2005.01.28 写真の原理-遠近法(4)-
遠近法が15世紀のルネサンス以降に確立してくる視覚の認識であって、写真術はその文脈上に展開される表現の形式でした。また、写真発明当時のタルボットの認識によれば、カメラはなんでも無差別に写してしまう道具なのです。ヒトの視覚とゆうものと比較しますと、ヒトの視覚は、視野に在るもののなにかを強調しなにかを省略します。カメラの目はどのような細部も写してしまいます。このあたりまえの事実を認識したのです。
1508年にはレナルド・ダヴィンチが、カメラ・オブスキュラと遠近法についての記述を残しているといいます。1522年にはデユーラーが透視装置を作ります。1636年にはシュベッテルがカメラ・オブスキュラに可動組み合わせレンズを採用したといいます。

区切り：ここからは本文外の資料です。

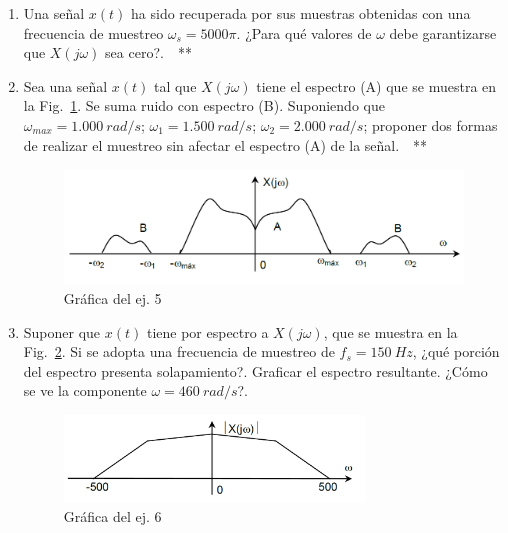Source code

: \documentclass[10pt,a4paper]{article}
\begin{document}
\begin{enumerate}
\item {Una señal $x(t)$ ha sido recuperada por sus muestras obtenidas con una frecuencia de muestreo 
$\omega_s=5000\pi$. ¿Para qué valores de $\omega$ debe garantizarse que $X(j\omega)$ sea cero?}.~~**

\item {Sea una señal $x(t)$ tal que $X(j\omega)$ tiene el espectro (A) que se muestra en la Fig.~\ref{fig:ej_5}. Se 
suma ruido con espectro (B). Suponiendo que 	$\omega_{max}=1.000~rad/s$; $\omega_{1}=1.500~rad/s$; 
$\omega_{2}=2.000~rad/s$; proponer dos formas de realizar el muestreo sin afectar el espectro (A) de la señal.}~~**

\begin{figure}[h]
	\begin{center}
		\includegraphics[width=12cm]{tp8_ej5.png}
	\end{center}
	\caption{Gráfica del ej. 5}
	\label{fig:ej_5}
\end{figure}

\item {Suponer que $x(t)$ tiene por espectro a $X(j\omega)$, que se muestra en la Fig.~\ref{fig:ej_6}. Si se adopta una 
frecuencia de muestreo de $f_s=150~Hz$, ¿qué porción del espectro presenta solapamiento?. Graficar el espectro 
resultante. ¿Cómo se ve la componente $\omega=460~rad/s$?}.

\begin{figure}[h]
	\begin{center}
		\includegraphics[width=8cm]{tp8_ej6.png}
	\end{center}
	\caption{Gráfica del ej. 6}
	\label{fig:ej_6}
\end{figure}


\end{enumerate}
\end{document}
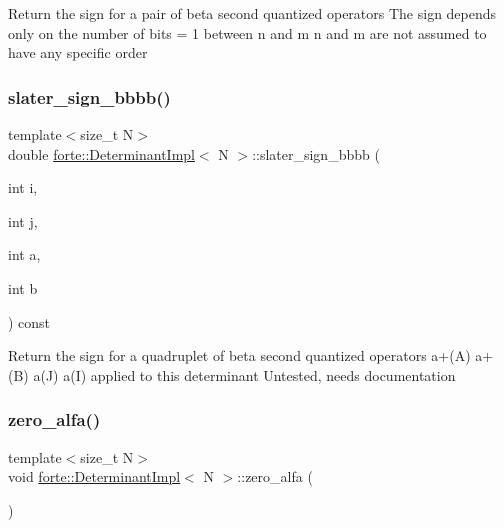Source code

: Return the sign for a pair of beta second quantized operators The sign depends only on the number of bits = 1 between n and m n and m are not assumed to have any specific order \mbox{\label{classforte_1_1_determinant_impl_ac169e8423398ef5011450811c61a363b}} 
\subsubsection{\texorpdfstring{slater\+\_\+sign\+\_\+bbbb()}{slater\_sign\_bbbb()}}
{\footnotesize\ttfamily template$<$size\+\_\+t N$>$ \\
double \mbox{\hyperlink{classforte_1_1_determinant_impl}{forte\+::\+Determinant\+Impl}}$<$ N $>$\+::slater\+\_\+sign\+\_\+bbbb (\begin{DoxyParamCaption}\item[{int}]{i,  }\item[{int}]{j,  }\item[{int}]{a,  }\item[{int}]{b }\end{DoxyParamCaption}) const\hspace{0.3cm}{\ttfamily [inline]}}

Return the sign for a quadruplet of beta second quantized operators a+(A) a+(B) a(\+J) a(\+I) applied to this determinant Untested, needs documentation \mbox{\label{classforte_1_1_determinant_impl_a0c84ab17402db250ba4c64c6991a6723}} 
\subsubsection{\texorpdfstring{zero\+\_\+alfa()}{zero\_alfa()}}
{\footnotesize\ttfamily template$<$size\+\_\+t N$>$ \\
void \mbox{\hyperlink{classforte_1_1_determinant_impl}{forte\+::\+Determinant\+Impl}}$<$ N $>$\+::zero\+\_\+alfa (\begin{DoxyParamCaption}{ }\end{DoxyParamCaption})\hspace{0.3cm}{\ttfamily [inline]}}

18世紀に入ってきますと、画家によってカメラ・オブスキュラが使われてひとつの産業となってきます。1789年はフランス革命が起こり社会構造が変化します。その後18世紀末にはパノラマが考案され、19世紀初めには幻灯を用いて光学トリックショーが興行されます。
19世紀に入ると1822年、写真術の発明者となるダゲールは、パリでジオラマ館を開設し大きな反響を呼びます。
ジオラマとは、半透明のカンバスに大きな風景画を描き、これを反射光や透過光を使って変化させる見世物です。
1826年にニエプスは最初の写真を得ます。ニエプスの部屋の窓からの光景を写し出した写真です。でもこの画像は実用にはまだ使えない代物でした。
1830年はパリ七月革命が起こります。支配権は市民層の手にゆだねられるようになります。
産業革命時期とも重なりながら近代化が勢いまして進んできます。
人間の視覚は、遠近法の獲得とともに、写実精神が芽生えてきます。
カメラ・オブスキュラという道具を使って風景や肖像を描くようになって来ました。
写真術発明の前には、その後の写真と同じようなことをやろうとしてきたのです。
このようにして16世紀から19世紀にかけて獲得された遠近法は、ヒトの認識の基本となりました。
20世紀に入るとこの遠近法の突き崩しが美術界で始まるのです。
これと平行するように写真表現においても遠近法の扱いがテーマになってきます。
2005.02.03 写真の原理-遠近法(5)-
カメラと写真の原理が、遠近法の秩序を創りあげてきた結果に基づいていることは納得できることだと思います。
視覚のメカニズムに値するカメラの出現は、過ぎ去る現実をとどめておく装置として重宝されます。記録、ドキュメントという概念は、カメラと写真の出現により、現実と記録をダイレクトに繋ぐ装置として捉えられてきました。
写真術の発明以前の記録、ドキュメントの形は絵画や文章に拠っておりますが、写真装置がこれにとって変わります。
そこで絵画のありかたは、記録というから概念から解き放たれて、アブストラクト(抽象)になっていきます。
遠近法は写真の原理です。遠近法は単に目に見える風景のなかだけではなくて、思考方法をも遠近法に立脚します。遠くのものは遠くに、近くのものは近くに、このように感じる距離感です。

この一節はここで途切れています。